### INPUT DATA
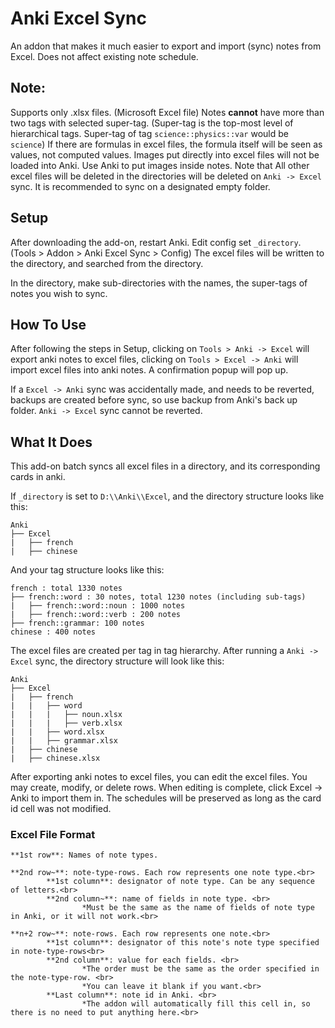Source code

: # Anki Excel Sync

An addon that makes it much easier to export and import (sync) notes from Excel. Does not affect existing note schedule.

## Note:
Supports only .xlsx files. (Microsoft Excel file)
Notes **cannot** have more than two tags with selected super-tag. (Super-tag is the top-most level of hierarchical tags. Super-tag of tag `science::physics::var` would be `science`)
If there are formulas in excel files, the formula itself will be seen as values, not computed values.
Images put directly into excel files will not be loaded into Anki. Use Anki to put images inside notes.
Note that All other excel files will be deleted in the directories will be deleted on `Anki -> Excel` sync. It is recommended to sync on a designated empty folder.

## Setup

After downloading the add-on, restart Anki. Edit config set `_directory`. (Tools > Addon > Anki Excel Sync > Config) The excel files will be written to the directory, and searched from the directory.

In the directory, make sub-directories with the names, the super-tags of notes you wish to sync.

## How To Use

After following the steps in Setup, clicking on `Tools > Anki -> Excel` will export anki notes to excel files, clicking on `Tools > Excel -> Anki` will import excel files into anki notes. A confirmation popup will pop up. 

If a `Excel -> Anki` sync was accidentally made, and needs to be reverted, backups are created before sync, so use backup from Anki's back up folder. `Anki -> Excel` sync cannot be reverted.

## What It Does
This add-on batch syncs all excel files in a directory, and its corresponding cards in anki.

If  `_directory` is set to `D:\\Anki\\Excel`, and the directory structure looks like this:

    Anki
    ├── Excel
    |   ├── french
    |   ├── chinese

And your tag structure looks like this:

    french : total 1330 notes
    ├── french::word : 30 notes, total 1230 notes (including sub-tags)
    |   ├── french::word::noun : 1000 notes
    |   ├── french::word::verb : 200 notes
    ├── french::grammar: 100 notes
    chinese : 400 notes

The excel files are created per tag in tag hierarchy. After running a `Anki -> Excel` sync, the directory structure will look like this:

    Anki
    ├── Excel
    |   ├── french
    |   |   ├── word
    |   |   |   ├── noun.xlsx
    |   |   |   ├── verb.xlsx
    |   |   ├── word.xlsx
    |   |   ├── grammar.xlsx
    |   ├── chinese
    |   ├── chinese.xlsx

After exporting anki notes to excel files, you can edit the excel files. You may create, modify, or delete rows. When editing is complete, click Excel -> Anki to import them in. The schedules will be preserved as long as the card id cell was not modified. 

### Excel File Format
    **1st row**: Names of note types.

    **2nd row~**: note-type-rows. Each row represents one note type.<br>
            **1st column**: designator of note type. Can be any sequence of letters.<br>
            **2nd column~**: name of fields in note type. <br>
                    *Must be the same as the name of fields of note type in Anki, or it will not work.<br>

    **n+2 row~**: note-rows. Each row represents one note.<br>
            **1st column**: designator of this note's note type specified in note-type-rows<br>
            **2nd column**: value for each fields. <br>
                    *The order must be the same as the order specified in the note-type-row. <br>
                    *You can leave it blank if you want.<br>
            **Last column**: note id in Anki. <br>
                    *The addon will automatically fill this cell in, so there is no need to put anything here.<br>
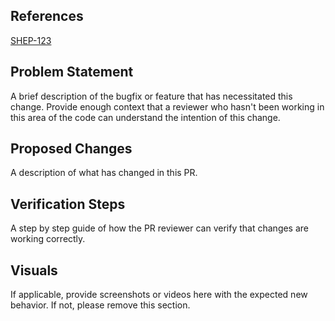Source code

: ## References

[SHEP-123](https://mozilla-hub.atlassian.net/browse/SHEP-123)

## Problem Statement

A brief description of the bugfix or feature that has necessitated this change. Provide enough context that a
reviewer who hasn't been working in this area of the code can understand the intention of this change.

## Proposed Changes

A description of what has changed in this PR.

## Verification Steps

A step by step guide of how the PR reviewer can verify that changes are working correctly.

## Visuals

If applicable, provide screenshots or videos here with the expected new behavior. If not, please remove this section.
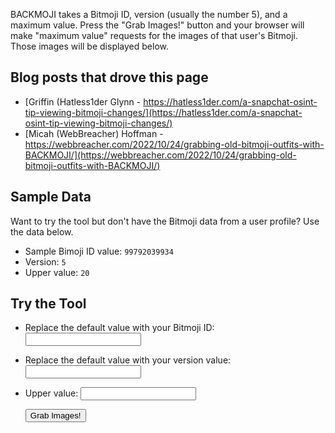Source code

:  <style>
    .avatar {
        width: 300px;
        display: inline-block;
    }
    img {
      height: 200px;
      width: auto;
    }
  </style>

BACKMOJI takes a Bitmoji ID, version (usually the number 5), and a maximum value. Press the "Grab Images!" button and your browser will make "maximum value" requests for the images of that user's Bitmoji. Those images will be displayed below.

## Blog posts that drove this page
- [Griffin (Hatless1der Glynn - https://hatless1der.com/a-snapchat-osint-tip-viewing-bitmoji-changes/](https://hatless1der.com/a-snapchat-osint-tip-viewing-bitmoji-changes/)
- [Micah (WebBreacher) Hoffman - https://webbreacher.com/2022/10/24/grabbing-old-bitmoji-outfits-with-BACKMOJI/](https://webbreacher.com/2022/10/24/grabbing-old-bitmoji-outfits-with-BACKMOJI/)


## Sample Data
Want to try the tool but don't have the Bitmoji data from a user profile? Use the data below.
- Sample Bimoji ID value: `99792039934`
- Version: `5`
- Upper value: `20`


## Try the Tool
- Replace the default value with your Bitmoji ID: <input type="number" id="bid" size="15">
- Replace the default value with your version value: <input type="number" id="bversion" size="5">
- Upper value: <input type="number" id="upperVal" size="5">

    <button type="button" onclick="getInputValue();">Grab Images!</button>

    <div id="all"></div>

    <script type="text/javascript" style="display: none;">
        function getInputValue(){
            // Selecting the input element and get its value
            var userID = document.getElementById("bid").value;
            var version = document.getElementById("bversion").value;
            var upperValue = document.getElementById("upperVal").value;

           var all = document.querySelector("#all");
            const queryString = window.location.search;

            function nextImg(i) {
                var container = document.createElement('div');
                container.classList.add("avatar");
                var img = document.createElement('img');
                var id  = userID+"_"+i+"-s"+version;
                img.src= "https://images.bitmoji.com/3d/avatar/201714142-" + id + "-v1.webp";
                container.appendChild(img);
                const textNode = document.createElement("br");
                container.appendChild(textNode);

                //var p = document.createElement('p');
                //p.innerText = "<a href src=" + img.src + " target='_blank'>" + id +"</a>";
                //container.appendChild(p);

                const x = document.createElement("A");
                const t = document.createTextNode(id);
                x.setAttribute("href", img.src);
                x.setAttribute('target', '_blank');
                x.appendChild(t);
                container.appendChild(x);

                all.appendChild(container);
                console.log(i)
                if (i==upperValue) {
                    return;
                } else {
                    setTimeout(() => nextImg(i+1), 500);
                }
            }

            nextImg(0);
        }
    </script>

### ACTION ITEM
Set down every entry above without alteration, but print no images.

### WRITTEN SOLUTION
Source code

: # Anki Excel Sync

An addon that makes it much easier to export and import (sync) notes from Excel. Does not affect existing note schedule.

## Note:
Supports only .xlsx files. (Microsoft Excel file)
Notes **cannot** have more than two tags with selected super-tag. (Super-tag is the top-most level of hierarchical tags. Super-tag of tag `science::physics::var` would be `science`)
If there are formulas in excel files, the formula itself will be seen as values, not computed values.
Images put directly into excel files will not be loaded into Anki. Use Anki to put images inside notes.
Note that All other excel files will be deleted in the directories will be deleted on `Anki -> Excel` sync. It is recommended to sync on a designated empty folder.

## Setup

After downloading the add-on, restart Anki. Edit config set `_directory`. (Tools > Addon > Anki Excel Sync > Config) The excel files will be written to the directory, and searched from the directory.

In the directory, make sub-directories with the names, the super-tags of notes you wish to sync.

## How To Use

After following the steps in Setup, clicking on `Tools > Anki -> Excel` will export anki notes to excel files, clicking on `Tools > Excel -> Anki` will import excel files into anki notes. A confirmation popup will pop up. 

If a `Excel -> Anki` sync was accidentally made, and needs to be reverted, backups are created before sync, so use backup from Anki's back up folder. `Anki -> Excel` sync cannot be reverted.

## What It Does
This add-on batch syncs all excel files in a directory, and its corresponding cards in anki.

If  `_directory` is set to `D:\\Anki\\Excel`, and the directory structure looks like this:

    Anki
    ├── Excel
    |   ├── french
    |   ├── chinese

And your tag structure looks like this:

    french : total 1330 notes
    ├── french::word : 30 notes, total 1230 notes (including sub-tags)
    |   ├── french::word::noun : 1000 notes
    |   ├── french::word::verb : 200 notes
    ├── french::grammar: 100 notes
    chinese : 400 notes

The excel files are created per tag in tag hierarchy. After running a `Anki -> Excel` sync, the directory structure will look like this:

    Anki
    ├── Excel
    |   ├── french
    |   |   ├── word
    |   |   |   ├── noun.xlsx
    |   |   |   ├── verb.xlsx
    |   |   ├── word.xlsx
    |   |   ├── grammar.xlsx
    |   ├── chinese
    |   ├── chinese.xlsx

After exporting anki notes to excel files, you can edit the excel files. You may create, modify, or delete rows. When editing is complete, click Excel -> Anki to import them in. The schedules will be preserved as long as the card id cell was not modified. 

### Excel File Format
    **1st row**: Names of note types.

    **2nd row~**: note-type-rows. Each row represents one note type.<br>
            **1st column**: designator of note type. Can be any sequence of letters.<br>
            **2nd column~**: name of fields in note type. <br>
                    *Must be the same as the name of fields of note type in Anki, or it will not work.<br>

    **n+2 row~**: note-rows. Each row represents one note.<br>
            **1st column**: designator of this note's note type specified in note-type-rows<br>
            **2nd column**: value for each fields. <br>
                    *The order must be the same as the order specified in the note-type-row. <br>
                    *You can leave it blank if you want.<br>
            **Last column**: note id in Anki. <br>
                    *The addon will automatically fill this cell in, so there is no need to put anything here.<br>
Source code

: ## References

[SHEP-123](https://mozilla-hub.atlassian.net/browse/SHEP-123)

## Problem Statement

A brief description of the bugfix or feature that has necessitated this change. Provide enough context that a
reviewer who hasn't been working in this area of the code can understand the intention of this change.

## Proposed Changes

A description of what has changed in this PR.

## Verification Steps

A step by step guide of how the PR reviewer can verify that changes are working correctly.

## Visuals

If applicable, provide screenshots or videos here with the expected new behavior. If not, please remove this section.
Source code

:  <style>
    .avatar {
        width: 300px;
        display: inline-block;
    }
    img {
      height: 200px;
      width: auto;
    }
  </style>

BACKMOJI takes a Bitmoji ID, version (usually the number 5), and a maximum value. Press the "Grab Images!" button and your browser will make "maximum value" requests for the images of that user's Bitmoji. Those images will be displayed below.

## Blog posts that drove this page
- [Griffin (Hatless1der Glynn - https://hatless1der.com/a-snapchat-osint-tip-viewing-bitmoji-changes/](https://hatless1der.com/a-snapchat-osint-tip-viewing-bitmoji-changes/)
- [Micah (WebBreacher) Hoffman - https://webbreacher.com/2022/10/24/grabbing-old-bitmoji-outfits-with-BACKMOJI/](https://webbreacher.com/2022/10/24/grabbing-old-bitmoji-outfits-with-BACKMOJI/)


## Sample Data
Want to try the tool but don't have the Bitmoji data from a user profile? Use the data below.
- Sample Bimoji ID value: `99792039934`
- Version: `5`
- Upper value: `20`


## Try the Tool
- Replace the default value with your Bitmoji ID: <input type="number" id="bid" size="15">
- Replace the default value with your version value: <input type="number" id="bversion" size="5">
- Upper value: <input type="number" id="upperVal" size="5">

    <button type="button" onclick="getInputValue();">Grab Images!</button>

    <div id="all"></div>

    <script type="text/javascript" style="display: none;">
        function getInputValue(){
            // Selecting the input element and get its value
            var userID = document.getElementById("bid").value;
            var version = document.getElementById("bversion").value;
            var upperValue = document.getElementById("upperVal").value;

           var all = document.querySelector("#all");
            const queryString = window.location.search;

            function nextImg(i) {
                var container = document.createElement('div');
                container.classList.add("avatar");
                var img = document.createElement('img');
                var id  = userID+"_"+i+"-s"+version;
                img.src= "https://images.bitmoji.com/3d/avatar/201714142-" + id + "-v1.webp";
                container.appendChild(img);
                const textNode = document.createElement("br");
                container.appendChild(textNode);

                //var p = document.createElement('p');
                //p.innerText = "<a href src=" + img.src + " target='_blank'>" + id +"</a>";
                //container.appendChild(p);

                const x = document.createElement("A");
                const t = document.createTextNode(id);
                x.setAttribute("href", img.src);
                x.setAttribute('target', '_blank');
                x.appendChild(t);
                container.appendChild(x);

                all.appendChild(container);
                console.log(i)
                if (i==upperValue) {
                    return;
                } else {
                    setTimeout(() => nextImg(i+1), 500);
                }
            }

            nextImg(0);
        }
    </script>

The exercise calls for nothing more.